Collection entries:
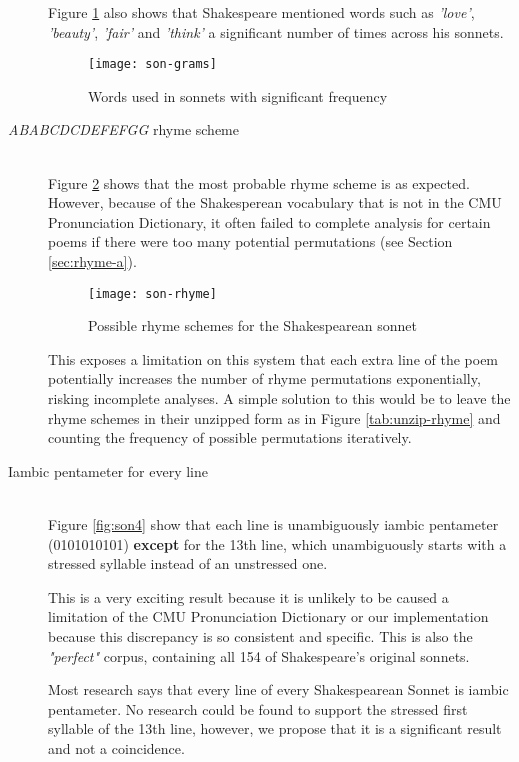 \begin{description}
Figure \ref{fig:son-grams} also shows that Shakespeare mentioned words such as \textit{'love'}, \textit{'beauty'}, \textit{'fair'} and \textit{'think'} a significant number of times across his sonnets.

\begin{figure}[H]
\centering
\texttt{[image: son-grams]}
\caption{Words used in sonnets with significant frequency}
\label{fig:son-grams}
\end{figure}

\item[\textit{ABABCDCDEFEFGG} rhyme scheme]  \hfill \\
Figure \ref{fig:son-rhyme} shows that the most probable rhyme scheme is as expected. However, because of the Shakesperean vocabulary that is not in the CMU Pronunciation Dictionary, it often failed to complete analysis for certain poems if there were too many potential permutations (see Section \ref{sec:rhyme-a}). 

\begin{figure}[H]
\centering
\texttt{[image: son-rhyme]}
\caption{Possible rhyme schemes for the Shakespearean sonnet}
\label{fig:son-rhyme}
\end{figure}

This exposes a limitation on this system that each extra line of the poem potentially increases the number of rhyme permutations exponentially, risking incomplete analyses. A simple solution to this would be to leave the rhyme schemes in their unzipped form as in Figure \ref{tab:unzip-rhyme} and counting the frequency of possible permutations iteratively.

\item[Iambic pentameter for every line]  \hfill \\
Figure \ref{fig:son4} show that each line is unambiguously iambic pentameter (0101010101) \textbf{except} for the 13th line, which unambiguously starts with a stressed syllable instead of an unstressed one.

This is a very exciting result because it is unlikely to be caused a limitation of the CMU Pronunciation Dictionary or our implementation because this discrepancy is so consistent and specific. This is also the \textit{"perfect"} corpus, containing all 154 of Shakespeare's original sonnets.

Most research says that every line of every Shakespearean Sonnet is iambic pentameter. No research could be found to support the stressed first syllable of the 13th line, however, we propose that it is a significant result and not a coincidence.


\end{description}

◆ **TASK DIRECTIONS**
Up to and including the line with "pentameter for every", copy the data above from its first line. Skip pictures.

◆ **RESULT BELOW**
 \begin{description}
Figure \ref{fig:son-grams} also shows that Shakespeare mentioned words such as \textit{'love'}, \textit{'beauty'}, \textit{'fair'} and \textit{'think'} a significant number of times across his sonnets.

\begin{figure}[H]
\centering
\texttt{[image: son-grams]}
\caption{Words used in sonnets with significant frequency}
\label{fig:son-grams}
\end{figure}

\item[\textit{ABABCDCDEFEFGG} rhyme scheme]  \hfill \\
Figure \ref{fig:son-rhyme} shows that the most probable rhyme scheme is as expected. However, because of the Shakesperean vocabulary that is not in the CMU Pronunciation Dictionary, it often failed to complete analysis for certain poems if there were too many potential permutations (see Section \ref{sec:rhyme-a}). 

\begin{figure}[H]
\centering
\texttt{[image: son-rhyme]}
\caption{Possible rhyme schemes for the Shakespearean sonnet}
\label{fig:son-rhyme}
\end{figure}

This exposes a limitation on this system that each extra line of the poem potentially increases the number of rhyme permutations exponentially, risking incomplete analyses. A simple solution to this would be to leave the rhyme schemes in their unzipped form as in Figure \ref{tab:unzip-rhyme} and counting the frequency of possible permutations iteratively.

\item[Iambic pentameter for every line]  \hfill \\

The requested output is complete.